Aktuelle Aufführungen

„Requiem“ für Liù

TURANDOT
(Giacomo Puccini)

Besuch am
23. September 2016
(Premiere)

 

 

Opéra Royal de Wallonie Liège/Lüttich

José Cura, einer der bekanntesten Tenöre des italienischen Fachs, gehört zu den wenigen Sängern, die sich auch als Regisseur behaupten können und dabei weit über den Tellerrand ihres Sänger-Daseins hinüberblicken. Die enge Freundschaft zum Intendanten der Opéra Royal de Wallonie zu Lüttich, Stefani Mazzonis di Pralafera, führt den Tenor jetzt zum zweiten Mal in die belgische Stadt, wo er in Puccinis letzter Oper Turandot nicht nur Regie führt, sondern auch das Bühnenbild kreiert und zudem noch die Partie des Kalafs übernimmt.
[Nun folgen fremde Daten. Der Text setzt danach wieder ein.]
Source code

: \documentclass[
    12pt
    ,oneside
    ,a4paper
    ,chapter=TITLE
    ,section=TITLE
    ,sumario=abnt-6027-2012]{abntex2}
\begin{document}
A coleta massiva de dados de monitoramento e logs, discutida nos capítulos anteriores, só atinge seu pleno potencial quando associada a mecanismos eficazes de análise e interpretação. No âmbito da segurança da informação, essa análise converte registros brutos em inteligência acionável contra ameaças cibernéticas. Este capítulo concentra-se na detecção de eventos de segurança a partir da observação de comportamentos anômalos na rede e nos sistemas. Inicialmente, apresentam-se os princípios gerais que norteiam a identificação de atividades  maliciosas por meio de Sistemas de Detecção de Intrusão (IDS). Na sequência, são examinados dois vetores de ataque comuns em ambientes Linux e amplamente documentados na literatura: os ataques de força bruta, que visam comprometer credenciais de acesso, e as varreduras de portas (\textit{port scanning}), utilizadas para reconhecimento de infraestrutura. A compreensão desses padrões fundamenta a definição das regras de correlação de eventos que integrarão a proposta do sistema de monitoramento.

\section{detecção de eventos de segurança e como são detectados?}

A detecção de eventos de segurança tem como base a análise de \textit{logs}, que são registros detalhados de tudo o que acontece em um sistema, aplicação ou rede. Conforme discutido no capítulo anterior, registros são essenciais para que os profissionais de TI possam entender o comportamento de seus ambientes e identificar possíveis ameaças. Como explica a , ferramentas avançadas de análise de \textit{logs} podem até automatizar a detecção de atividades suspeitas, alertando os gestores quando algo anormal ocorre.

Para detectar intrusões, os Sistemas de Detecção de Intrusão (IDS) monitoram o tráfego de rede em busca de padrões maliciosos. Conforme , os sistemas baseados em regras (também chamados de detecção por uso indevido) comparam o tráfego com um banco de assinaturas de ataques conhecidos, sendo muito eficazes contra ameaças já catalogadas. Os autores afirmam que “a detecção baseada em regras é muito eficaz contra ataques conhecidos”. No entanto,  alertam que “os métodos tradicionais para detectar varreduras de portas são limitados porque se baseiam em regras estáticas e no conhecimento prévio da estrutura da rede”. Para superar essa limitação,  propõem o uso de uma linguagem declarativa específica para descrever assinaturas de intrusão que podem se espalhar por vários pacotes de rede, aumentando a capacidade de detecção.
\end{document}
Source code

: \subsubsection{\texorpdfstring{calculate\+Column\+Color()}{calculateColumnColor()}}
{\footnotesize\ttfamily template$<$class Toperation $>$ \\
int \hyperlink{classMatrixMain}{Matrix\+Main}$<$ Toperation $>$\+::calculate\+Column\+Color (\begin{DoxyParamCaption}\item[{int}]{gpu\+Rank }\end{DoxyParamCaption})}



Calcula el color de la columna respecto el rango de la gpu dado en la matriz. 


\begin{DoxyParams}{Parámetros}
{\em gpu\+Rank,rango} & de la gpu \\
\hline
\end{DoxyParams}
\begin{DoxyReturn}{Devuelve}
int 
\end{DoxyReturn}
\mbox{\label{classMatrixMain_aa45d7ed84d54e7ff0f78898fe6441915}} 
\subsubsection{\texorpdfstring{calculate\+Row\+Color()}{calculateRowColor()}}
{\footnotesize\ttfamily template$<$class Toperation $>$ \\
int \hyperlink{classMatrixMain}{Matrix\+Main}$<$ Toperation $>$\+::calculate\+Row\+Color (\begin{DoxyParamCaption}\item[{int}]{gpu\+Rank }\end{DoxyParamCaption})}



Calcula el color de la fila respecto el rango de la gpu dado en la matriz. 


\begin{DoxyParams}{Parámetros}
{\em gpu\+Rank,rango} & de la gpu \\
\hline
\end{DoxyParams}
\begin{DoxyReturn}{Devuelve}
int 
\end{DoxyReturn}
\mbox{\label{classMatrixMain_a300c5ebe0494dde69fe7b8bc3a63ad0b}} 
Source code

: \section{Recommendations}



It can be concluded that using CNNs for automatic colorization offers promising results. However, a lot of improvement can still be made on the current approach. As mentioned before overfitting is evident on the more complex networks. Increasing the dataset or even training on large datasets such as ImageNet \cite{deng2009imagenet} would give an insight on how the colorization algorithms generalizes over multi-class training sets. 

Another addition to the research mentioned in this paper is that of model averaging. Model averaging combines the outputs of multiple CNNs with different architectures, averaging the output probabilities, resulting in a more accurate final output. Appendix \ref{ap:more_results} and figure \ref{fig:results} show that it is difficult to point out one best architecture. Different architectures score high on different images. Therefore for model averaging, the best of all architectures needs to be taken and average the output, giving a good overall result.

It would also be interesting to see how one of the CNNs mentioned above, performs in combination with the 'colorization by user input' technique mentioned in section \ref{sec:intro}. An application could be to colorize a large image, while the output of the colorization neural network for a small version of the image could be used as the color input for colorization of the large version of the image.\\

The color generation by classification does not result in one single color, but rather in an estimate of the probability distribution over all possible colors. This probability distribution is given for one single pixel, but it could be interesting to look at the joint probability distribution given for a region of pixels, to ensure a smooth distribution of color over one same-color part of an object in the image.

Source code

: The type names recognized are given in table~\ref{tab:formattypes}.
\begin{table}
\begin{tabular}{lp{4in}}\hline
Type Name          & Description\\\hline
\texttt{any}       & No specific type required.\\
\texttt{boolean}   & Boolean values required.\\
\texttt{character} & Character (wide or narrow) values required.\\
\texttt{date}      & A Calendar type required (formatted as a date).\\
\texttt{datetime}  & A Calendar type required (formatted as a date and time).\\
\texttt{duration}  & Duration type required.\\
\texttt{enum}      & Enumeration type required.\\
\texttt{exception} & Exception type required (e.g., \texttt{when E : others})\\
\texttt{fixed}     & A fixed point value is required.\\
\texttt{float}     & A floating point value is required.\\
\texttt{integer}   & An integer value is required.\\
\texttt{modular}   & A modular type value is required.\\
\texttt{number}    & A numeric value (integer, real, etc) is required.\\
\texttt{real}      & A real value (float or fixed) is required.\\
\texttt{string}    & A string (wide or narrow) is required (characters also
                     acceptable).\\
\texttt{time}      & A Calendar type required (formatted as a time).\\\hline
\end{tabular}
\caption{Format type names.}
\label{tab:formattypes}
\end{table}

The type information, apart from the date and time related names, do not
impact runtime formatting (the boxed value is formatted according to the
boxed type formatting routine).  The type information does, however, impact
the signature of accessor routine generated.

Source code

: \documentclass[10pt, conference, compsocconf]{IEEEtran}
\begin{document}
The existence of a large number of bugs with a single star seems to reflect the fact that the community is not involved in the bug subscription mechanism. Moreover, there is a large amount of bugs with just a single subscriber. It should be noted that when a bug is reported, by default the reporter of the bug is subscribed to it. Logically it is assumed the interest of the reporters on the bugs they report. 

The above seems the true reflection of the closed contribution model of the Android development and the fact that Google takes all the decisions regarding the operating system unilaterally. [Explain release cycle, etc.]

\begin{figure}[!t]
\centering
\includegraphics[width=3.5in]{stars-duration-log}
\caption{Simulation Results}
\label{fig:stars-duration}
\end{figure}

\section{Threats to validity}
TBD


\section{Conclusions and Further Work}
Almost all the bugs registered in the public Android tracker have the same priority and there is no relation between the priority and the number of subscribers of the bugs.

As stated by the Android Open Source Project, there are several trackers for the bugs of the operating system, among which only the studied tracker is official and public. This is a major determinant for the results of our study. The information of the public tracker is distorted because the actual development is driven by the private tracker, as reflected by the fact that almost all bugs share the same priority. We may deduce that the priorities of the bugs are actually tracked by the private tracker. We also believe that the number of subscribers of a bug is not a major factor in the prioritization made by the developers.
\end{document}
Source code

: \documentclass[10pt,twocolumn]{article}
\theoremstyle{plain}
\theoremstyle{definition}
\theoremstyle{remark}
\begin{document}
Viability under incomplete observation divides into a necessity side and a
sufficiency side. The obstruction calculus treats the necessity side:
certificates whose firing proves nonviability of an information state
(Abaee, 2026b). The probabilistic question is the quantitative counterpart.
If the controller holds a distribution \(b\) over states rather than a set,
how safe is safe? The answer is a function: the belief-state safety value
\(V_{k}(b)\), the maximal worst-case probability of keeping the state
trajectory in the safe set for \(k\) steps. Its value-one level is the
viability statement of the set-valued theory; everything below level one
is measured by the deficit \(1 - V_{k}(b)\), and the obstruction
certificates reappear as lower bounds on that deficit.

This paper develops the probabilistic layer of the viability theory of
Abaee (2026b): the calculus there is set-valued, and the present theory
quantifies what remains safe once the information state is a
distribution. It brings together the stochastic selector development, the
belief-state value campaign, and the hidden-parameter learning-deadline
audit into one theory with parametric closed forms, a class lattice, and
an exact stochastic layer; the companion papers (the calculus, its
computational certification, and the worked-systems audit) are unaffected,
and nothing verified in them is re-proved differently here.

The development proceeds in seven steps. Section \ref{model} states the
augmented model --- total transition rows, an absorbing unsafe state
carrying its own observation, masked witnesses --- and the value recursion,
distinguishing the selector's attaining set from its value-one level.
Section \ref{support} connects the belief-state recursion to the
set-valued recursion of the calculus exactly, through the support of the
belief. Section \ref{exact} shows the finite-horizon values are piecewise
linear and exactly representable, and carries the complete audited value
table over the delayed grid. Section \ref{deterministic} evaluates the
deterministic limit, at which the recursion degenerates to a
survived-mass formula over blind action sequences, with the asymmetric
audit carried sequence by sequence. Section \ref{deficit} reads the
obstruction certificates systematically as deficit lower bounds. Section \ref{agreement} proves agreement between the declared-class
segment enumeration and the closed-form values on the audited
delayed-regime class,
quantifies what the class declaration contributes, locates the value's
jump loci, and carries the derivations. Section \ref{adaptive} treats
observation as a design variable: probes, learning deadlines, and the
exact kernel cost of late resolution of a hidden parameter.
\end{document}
Auch wenn mit der neuen Produktion zum effektvollen Saisonauftakt die Rezeptionsgeschichte des Werks nicht neu geschrieben werden muss, bietet Curas Inszenierung mehr als nur eine exotisch bunte oder gar belanglose Chinoiserie wie jüngst in Bregenz, frei auch von albernen Mätzchen des bizarren Ministertrios. Dem Märchencharakter aus dem Geiste Carlo Gozzis bleibt er zwar treu, deutet das Märchen aber als leidenschaftliches Plädoyer für die Unverbrüchlichkeit echter Liebe. Und die verbürgt in dem Stück die Sklavin Liù, die für ihre Liebe in den Tod geht und nicht die kaltblütige chinesische Prinzessin. Folgerichtig belässt er es beim Fragment des unvollendet hinterlassenen Werks und verzichtet auf das prunkvolle Hochzeits-Happy-End des blaublütigen Fürstenpaars, das Franco Alfano nach Puccinis Tod hinzukomponierte. Das Werk endet bei Cura mit dem zart und dunkel verklingenden Tod der Liù, den letzten originalen Klängen aus der Feder des Komponisten.

POINTS OF HONOR
Musik
Gesang
Regie
Bühne
Publikum
Chat-Faktor

Dunkle Farben bestimmen die ganze Inszenierung. Schemenhafte Architekturen der „verbotenen Stadt“ werden nur schwach angeleuchtet. Das Volk und die meisten Sänger sind in gedeckten Farben gekleidet. Lediglich eine Gruppe brutal agierender, weiblicher Schergen der Prinzessin zeigen sich in Weiß und Turandot selbst erscheint in einem blütenweißen Hosenanzug, zunächst verschleiert und in der Rolle des Henkers. Das Ministertrio legt lediglich in der Rätselszene reich verzierte chinesische Gewänder an. Eine der ganz wenigen landestypischen Insignien der Inszenierung.

Foto © Lorraine Wauters

Der gesamten Aufführung wohnen die munteren Mädchen des Kinderchors an der Rampe und den Seiten der Bühne bei, beaufsichtigt vom Mandarin, der ihnen zu Beginn einiges vom Stück erklärt. Es ist halt ein Märchen, auch für Kinder geeignet, wenn auch ein brutales Märchen, doch nicht brutaler als bei den Gebrüdern Grimm. Ein Märchen, in dem die aufopfernde Liebe der Liù den drohend-fordernden Machtanspruch Turandots besiegt.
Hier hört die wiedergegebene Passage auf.